There is no single driver of radicalisation, nor is there a single journey to becoming radicalised. The internet creates more opportunities to become radicalised, since it’s a worldwide 24/7 medium that allows you to find and meet people who share and will reinforce your opinions. Research tells us that the internet and face-to-face communications work in tandem, with online activity allowing a continuous dialogue to take place.

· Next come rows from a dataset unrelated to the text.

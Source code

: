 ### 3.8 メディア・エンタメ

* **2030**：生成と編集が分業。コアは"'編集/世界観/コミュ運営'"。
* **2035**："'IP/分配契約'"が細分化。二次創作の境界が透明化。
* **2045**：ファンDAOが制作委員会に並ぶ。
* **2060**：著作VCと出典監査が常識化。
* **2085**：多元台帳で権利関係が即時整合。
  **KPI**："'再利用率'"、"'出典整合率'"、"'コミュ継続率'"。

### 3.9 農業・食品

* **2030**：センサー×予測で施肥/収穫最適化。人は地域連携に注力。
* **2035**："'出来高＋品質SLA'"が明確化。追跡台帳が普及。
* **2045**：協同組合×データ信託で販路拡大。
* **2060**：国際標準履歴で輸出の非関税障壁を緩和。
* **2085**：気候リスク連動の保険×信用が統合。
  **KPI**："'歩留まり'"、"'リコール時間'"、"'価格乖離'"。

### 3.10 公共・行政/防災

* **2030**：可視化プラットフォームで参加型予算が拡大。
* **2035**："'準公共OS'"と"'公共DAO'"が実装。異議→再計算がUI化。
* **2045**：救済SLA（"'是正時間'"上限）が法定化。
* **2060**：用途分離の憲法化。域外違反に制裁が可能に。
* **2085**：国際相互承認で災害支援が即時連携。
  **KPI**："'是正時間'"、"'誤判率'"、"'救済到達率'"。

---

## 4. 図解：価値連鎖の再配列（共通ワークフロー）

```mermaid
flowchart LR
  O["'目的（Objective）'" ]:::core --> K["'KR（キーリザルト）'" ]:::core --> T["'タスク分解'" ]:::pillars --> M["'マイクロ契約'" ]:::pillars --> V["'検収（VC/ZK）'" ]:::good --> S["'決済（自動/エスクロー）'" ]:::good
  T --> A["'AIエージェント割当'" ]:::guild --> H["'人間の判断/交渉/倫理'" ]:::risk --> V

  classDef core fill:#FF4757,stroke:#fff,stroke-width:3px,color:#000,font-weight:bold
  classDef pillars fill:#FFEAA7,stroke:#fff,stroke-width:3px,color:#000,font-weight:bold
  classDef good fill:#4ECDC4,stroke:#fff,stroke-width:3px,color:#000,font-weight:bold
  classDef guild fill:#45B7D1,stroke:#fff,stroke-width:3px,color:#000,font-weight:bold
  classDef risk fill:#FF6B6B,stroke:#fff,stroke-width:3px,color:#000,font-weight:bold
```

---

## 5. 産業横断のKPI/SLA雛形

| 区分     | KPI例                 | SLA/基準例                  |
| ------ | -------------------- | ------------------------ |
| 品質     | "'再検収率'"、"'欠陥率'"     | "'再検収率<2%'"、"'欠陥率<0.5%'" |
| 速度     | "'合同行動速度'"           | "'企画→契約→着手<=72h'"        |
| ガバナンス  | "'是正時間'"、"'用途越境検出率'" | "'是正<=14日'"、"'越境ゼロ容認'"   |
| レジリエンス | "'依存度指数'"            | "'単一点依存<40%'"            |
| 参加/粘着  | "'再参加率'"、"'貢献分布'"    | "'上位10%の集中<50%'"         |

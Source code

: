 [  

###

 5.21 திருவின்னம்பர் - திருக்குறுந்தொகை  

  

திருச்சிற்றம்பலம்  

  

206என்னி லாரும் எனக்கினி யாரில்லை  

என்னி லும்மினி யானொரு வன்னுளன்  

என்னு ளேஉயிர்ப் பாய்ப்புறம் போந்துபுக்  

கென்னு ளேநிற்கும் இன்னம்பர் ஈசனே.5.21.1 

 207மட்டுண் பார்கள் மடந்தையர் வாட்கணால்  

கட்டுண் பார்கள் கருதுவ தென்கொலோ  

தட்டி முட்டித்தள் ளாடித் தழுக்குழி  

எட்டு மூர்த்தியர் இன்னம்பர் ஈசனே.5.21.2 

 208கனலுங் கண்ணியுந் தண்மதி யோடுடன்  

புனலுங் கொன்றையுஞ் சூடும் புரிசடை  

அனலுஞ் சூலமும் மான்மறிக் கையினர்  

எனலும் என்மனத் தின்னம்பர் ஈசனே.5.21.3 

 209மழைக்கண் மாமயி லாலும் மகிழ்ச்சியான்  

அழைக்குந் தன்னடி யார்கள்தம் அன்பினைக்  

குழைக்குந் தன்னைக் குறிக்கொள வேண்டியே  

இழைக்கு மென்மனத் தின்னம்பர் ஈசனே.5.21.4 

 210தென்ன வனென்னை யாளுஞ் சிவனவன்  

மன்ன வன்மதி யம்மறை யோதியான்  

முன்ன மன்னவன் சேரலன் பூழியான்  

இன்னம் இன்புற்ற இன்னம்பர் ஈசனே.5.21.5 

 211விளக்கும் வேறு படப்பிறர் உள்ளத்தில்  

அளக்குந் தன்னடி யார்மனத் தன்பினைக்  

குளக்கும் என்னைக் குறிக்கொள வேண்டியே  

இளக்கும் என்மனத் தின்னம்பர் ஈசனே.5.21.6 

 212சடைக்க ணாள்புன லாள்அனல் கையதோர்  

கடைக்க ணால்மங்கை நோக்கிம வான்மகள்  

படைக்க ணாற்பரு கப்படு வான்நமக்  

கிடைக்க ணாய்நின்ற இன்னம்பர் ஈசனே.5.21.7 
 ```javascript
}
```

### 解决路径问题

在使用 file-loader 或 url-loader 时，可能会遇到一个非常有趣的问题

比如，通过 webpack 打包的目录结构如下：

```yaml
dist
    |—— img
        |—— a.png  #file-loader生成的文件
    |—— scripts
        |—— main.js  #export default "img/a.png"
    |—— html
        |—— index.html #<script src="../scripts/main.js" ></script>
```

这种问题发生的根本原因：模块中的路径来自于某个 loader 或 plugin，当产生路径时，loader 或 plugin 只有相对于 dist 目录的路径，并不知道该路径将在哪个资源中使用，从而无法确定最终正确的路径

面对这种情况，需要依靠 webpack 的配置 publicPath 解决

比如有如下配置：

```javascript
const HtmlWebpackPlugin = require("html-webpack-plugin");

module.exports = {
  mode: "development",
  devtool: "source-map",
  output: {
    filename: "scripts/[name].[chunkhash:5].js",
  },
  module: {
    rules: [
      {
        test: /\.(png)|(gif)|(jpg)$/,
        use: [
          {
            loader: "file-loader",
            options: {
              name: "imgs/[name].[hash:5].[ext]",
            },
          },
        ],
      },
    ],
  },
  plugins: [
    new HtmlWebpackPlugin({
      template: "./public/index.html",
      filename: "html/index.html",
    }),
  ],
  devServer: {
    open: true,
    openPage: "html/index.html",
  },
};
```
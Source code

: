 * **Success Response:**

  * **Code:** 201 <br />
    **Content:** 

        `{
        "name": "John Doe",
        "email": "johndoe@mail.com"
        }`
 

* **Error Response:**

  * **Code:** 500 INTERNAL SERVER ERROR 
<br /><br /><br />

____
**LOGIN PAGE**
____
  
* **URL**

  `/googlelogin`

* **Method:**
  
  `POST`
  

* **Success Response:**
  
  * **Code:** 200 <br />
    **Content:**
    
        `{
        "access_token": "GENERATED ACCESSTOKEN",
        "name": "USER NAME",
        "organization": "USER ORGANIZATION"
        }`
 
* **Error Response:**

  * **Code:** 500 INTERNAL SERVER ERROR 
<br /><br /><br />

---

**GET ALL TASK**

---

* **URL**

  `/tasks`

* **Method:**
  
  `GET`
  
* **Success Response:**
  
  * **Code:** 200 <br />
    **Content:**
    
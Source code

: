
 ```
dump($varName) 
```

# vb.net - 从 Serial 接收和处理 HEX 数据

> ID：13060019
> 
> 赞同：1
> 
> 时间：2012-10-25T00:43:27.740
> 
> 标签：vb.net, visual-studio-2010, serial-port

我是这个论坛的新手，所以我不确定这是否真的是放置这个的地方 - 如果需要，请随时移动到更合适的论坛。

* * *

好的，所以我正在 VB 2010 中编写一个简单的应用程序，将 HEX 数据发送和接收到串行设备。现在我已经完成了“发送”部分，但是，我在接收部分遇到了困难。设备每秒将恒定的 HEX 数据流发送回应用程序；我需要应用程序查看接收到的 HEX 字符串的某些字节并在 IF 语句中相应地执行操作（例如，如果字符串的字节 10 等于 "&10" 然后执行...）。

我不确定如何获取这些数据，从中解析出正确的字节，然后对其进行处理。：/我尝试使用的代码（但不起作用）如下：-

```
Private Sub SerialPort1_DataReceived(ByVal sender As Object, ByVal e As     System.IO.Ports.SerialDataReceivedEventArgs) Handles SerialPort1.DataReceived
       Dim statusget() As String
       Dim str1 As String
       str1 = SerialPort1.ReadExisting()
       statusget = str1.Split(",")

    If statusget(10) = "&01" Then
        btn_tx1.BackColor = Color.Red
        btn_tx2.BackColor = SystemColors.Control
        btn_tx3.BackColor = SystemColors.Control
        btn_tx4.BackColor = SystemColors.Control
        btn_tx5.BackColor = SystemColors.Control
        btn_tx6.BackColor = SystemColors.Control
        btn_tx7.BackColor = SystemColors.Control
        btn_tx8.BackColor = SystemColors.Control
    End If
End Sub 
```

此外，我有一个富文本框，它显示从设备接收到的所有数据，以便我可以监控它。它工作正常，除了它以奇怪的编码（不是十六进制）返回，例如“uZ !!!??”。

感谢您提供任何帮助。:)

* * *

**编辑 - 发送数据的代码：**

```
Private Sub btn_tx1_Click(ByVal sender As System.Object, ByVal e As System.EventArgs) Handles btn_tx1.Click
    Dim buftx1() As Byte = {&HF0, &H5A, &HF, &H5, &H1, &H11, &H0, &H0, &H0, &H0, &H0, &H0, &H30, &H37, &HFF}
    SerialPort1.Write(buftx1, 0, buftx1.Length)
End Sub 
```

What are the signs I should look out for
There are a number of signs to be aware of (although a lot of them are quite common among teens). Generally parents should look out for increased instances of:
- A conviction that their religion, culture or beliefs are under threat and treated unjustly
- A tendency to look for conspiracy theories and distrust of mainstream media
- The need for identity and belonging
- Being secretive about who they’ve been talking to online and what sites they visit
- Switching screens when you come near the phone, tablet or computer
Possessing items – electronic devices or phones – you haven’t given them
- Becoming emotionally volatile.
Talking about radicalisation with your child
This is a difficult topic to broach with your child and needs to be dealt with sensitively if you’re concerned about their behaviour. Here are some tips to help you raise the subject and information to give your child to prevent them being unintentionally exposed to radical ideas:
- Be approachable
Let them know you’re there to help them if they get into trouble online – and if they’re concerned about something they can come to you.
- Be calm and don’t get angry
Your child is far more likely to be open and honest with you if you remain calm about the situation.
- Tell someone
Make sure your child is aware that if something them worried or uncomfortable online their best course of action is always to talk to an adult they trust.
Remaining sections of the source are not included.